La présence des deux fillettes a-t-elle modifié quelque chose aux rituels précédents ?
Réflexion du géant de l’esprit, puis, la gamberge du maître :
« Oui, à cause de ses gamines, le pseudo-maire n’a pas pénétré dans la chapelle. »
Question spontanée au génial penseur :
« Et cela a changé quoi ? »
Spontanément, le surdoué des lettres répond :
« Rien. »
Mais il récupère sa réponse, l’efface en traçant des « x » par-dessus et en propose une autre :
« Ça change tout pour le maire, puisque, ainsi, il a eu la vie sauve. »
Ultime question au colosse de la déduction :
« Mais est-ce important pour l’affaire ? »
L’ordinateur vivant met quelques fractions de seconde à se décider :
« Apparemment, non, mais faut voir… »
Terminé. Je rouvre les yeux, glisse ma cervelle dans son écrin satiné et descends de bagnole pour gagner l’étude de maître Lachoz-Auclair qui se trouve à un jet de sperme d’ici.
Les notaires, on les imagine toujours gros, rubiconds et chauves, avec des fringues aménagées dans les redingotes de leurs grands-pères. Celui qui me reçoit dément cette idée reçue, vu qu’il est jeune, blond, tignassu, et vêtu d’une veste sport à chevrons et boutons de cuir.
L’affaire. Pardon L’AFFAIRE de Louveciennes le passionne car toute la presse du jour recouvre son burlingue à la page où.

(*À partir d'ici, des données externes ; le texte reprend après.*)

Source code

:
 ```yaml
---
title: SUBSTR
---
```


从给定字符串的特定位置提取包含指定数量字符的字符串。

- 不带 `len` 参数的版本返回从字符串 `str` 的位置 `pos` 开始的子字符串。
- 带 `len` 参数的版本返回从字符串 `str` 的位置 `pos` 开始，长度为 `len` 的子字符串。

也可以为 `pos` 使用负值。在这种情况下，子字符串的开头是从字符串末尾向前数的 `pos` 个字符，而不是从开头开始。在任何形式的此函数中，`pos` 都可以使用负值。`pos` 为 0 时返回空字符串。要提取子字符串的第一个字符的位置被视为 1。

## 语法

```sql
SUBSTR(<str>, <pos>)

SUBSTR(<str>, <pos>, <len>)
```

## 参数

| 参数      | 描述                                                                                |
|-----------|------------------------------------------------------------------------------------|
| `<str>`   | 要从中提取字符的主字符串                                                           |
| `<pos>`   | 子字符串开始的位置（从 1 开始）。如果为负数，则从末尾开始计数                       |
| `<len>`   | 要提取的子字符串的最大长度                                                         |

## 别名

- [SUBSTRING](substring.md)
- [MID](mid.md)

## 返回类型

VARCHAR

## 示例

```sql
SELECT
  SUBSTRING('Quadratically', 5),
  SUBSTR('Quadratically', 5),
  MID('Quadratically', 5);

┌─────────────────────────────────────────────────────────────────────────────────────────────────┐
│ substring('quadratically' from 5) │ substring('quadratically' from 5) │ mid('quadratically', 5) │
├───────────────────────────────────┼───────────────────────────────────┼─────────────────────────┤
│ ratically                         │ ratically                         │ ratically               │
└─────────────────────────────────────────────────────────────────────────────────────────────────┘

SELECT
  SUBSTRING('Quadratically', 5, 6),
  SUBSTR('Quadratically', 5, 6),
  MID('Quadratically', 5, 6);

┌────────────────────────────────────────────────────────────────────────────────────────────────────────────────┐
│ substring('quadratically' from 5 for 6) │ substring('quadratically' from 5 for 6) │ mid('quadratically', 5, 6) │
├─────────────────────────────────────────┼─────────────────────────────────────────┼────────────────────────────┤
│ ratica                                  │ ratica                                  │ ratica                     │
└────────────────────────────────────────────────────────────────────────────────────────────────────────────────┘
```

Ma survenance concrétise, si je puis dire, les papiers. Étant dans le coup, il me connaît de réputation et se montre plus que flatté de ma visite.
— Oh ! oh ! le fameux commissaire San-Antonio à mon étude ! Quel honneur ! Je crois deviner ce qui vous amène.

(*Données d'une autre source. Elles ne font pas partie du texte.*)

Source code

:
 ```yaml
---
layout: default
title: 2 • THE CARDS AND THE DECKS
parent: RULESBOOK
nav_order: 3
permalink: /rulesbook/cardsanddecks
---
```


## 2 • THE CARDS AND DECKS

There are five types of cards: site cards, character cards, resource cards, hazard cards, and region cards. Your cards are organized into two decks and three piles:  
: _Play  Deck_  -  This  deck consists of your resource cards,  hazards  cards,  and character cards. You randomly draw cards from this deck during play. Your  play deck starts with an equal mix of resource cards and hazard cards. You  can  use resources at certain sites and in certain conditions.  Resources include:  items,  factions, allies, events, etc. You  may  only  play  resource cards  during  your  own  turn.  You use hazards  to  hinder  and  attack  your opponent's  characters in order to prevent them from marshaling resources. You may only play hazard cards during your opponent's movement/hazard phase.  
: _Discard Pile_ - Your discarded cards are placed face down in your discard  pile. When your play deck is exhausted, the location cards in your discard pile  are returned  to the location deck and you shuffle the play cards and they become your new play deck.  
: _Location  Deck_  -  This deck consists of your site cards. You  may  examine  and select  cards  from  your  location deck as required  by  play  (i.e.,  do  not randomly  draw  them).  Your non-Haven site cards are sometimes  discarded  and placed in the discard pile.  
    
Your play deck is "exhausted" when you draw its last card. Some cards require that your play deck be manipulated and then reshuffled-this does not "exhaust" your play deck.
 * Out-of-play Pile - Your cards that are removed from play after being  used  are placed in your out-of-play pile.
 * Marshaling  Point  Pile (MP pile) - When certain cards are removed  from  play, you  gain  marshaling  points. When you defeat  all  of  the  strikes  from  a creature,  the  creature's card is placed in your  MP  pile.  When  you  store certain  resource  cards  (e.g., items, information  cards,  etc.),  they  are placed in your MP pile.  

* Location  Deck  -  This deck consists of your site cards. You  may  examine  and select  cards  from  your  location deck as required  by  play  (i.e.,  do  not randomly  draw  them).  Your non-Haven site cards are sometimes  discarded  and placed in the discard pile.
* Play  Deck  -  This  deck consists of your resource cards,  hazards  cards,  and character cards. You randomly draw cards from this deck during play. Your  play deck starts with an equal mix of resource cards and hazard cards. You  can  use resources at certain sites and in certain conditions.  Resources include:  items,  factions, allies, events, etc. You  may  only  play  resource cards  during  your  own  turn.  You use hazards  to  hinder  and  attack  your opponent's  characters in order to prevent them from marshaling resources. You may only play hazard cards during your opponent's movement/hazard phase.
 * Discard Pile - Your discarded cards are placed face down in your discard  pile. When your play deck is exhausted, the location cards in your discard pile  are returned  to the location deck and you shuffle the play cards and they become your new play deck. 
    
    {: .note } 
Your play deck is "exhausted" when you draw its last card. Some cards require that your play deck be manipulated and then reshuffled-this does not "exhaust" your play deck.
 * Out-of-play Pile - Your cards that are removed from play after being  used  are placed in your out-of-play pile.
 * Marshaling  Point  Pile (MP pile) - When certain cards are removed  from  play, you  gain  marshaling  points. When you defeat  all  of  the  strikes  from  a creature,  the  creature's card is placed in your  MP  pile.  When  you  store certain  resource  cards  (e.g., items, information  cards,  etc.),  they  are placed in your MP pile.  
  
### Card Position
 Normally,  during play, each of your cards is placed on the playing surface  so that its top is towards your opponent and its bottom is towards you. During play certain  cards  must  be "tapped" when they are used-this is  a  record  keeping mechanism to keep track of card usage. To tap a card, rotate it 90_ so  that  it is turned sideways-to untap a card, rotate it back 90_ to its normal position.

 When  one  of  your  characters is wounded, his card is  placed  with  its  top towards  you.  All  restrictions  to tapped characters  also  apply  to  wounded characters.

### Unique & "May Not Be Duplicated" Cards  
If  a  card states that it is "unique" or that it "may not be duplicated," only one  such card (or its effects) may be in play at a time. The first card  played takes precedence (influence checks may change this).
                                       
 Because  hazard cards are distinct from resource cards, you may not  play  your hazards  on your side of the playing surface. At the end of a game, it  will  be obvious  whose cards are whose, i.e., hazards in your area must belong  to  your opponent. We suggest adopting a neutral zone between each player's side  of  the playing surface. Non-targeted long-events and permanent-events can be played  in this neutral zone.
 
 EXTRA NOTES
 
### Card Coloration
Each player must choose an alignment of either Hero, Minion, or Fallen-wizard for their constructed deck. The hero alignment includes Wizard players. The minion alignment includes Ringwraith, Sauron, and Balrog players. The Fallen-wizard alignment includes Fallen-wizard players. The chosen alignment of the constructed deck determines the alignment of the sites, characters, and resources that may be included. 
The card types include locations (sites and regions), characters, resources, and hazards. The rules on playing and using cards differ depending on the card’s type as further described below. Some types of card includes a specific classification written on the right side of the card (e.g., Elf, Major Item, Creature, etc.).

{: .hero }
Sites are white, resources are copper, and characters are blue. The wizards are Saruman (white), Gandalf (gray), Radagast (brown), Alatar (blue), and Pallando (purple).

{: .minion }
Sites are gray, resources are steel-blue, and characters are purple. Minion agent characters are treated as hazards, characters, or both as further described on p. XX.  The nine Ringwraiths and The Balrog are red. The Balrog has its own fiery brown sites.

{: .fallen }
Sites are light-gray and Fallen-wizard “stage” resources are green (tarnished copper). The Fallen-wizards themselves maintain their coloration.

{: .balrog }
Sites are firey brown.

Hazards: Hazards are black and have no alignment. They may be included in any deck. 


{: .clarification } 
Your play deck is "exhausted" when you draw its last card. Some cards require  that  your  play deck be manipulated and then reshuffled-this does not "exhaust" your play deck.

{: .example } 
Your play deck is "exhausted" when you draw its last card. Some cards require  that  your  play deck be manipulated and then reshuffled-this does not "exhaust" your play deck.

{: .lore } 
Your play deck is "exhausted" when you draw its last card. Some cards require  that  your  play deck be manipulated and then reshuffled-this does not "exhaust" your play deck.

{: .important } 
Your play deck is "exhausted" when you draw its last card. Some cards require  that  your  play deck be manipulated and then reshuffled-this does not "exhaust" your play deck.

Il caresse de la main les imprimés du jour étalés par-dessus ses dossiers.
— Ça, n’est-ce pas ? Vous avez appris que je suis leur notaire et…
Pas besoin d’avoir à le convaincre. Il dit tout à ma place, ce qui aide à vivre. C’est rarissime chez les tabellions.
— Vous voudriez savoir ce que je pense de ce couple ? Entre vous et moi, commissaire, côté mental, ça claudiquait un peu. Cela, on vous l’aura fatalement déjà dit. De la fortune ? Oui, pas mal. Des deux côtés. Le jeu des héritages. Ils avaient de quoi vivre dans le luxe mais se contentaient de l’aisance.
Content de sa formule, il la répète, cherchant par quelles judicieuses coupures il pourrait la transformer en un alexandrin bien fagoté, mais elle est réticente et il abandonne.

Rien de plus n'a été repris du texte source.